**Exercise aim**
Each record below is to be output unchanged, and any picture is to be dropped.

**Data to examine**

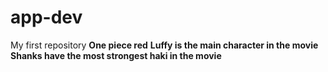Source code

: # app-dev
My first repository
**One piece red**
**Luffy is the main character in the movie**
**Shanks have the most strongest haki in the movie**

**Response for this exercise**
Source code

: # app-dev
My first repository
**One piece red**
**Luffy is the main character in the movie**
**Shanks have the most strongest haki in the movie**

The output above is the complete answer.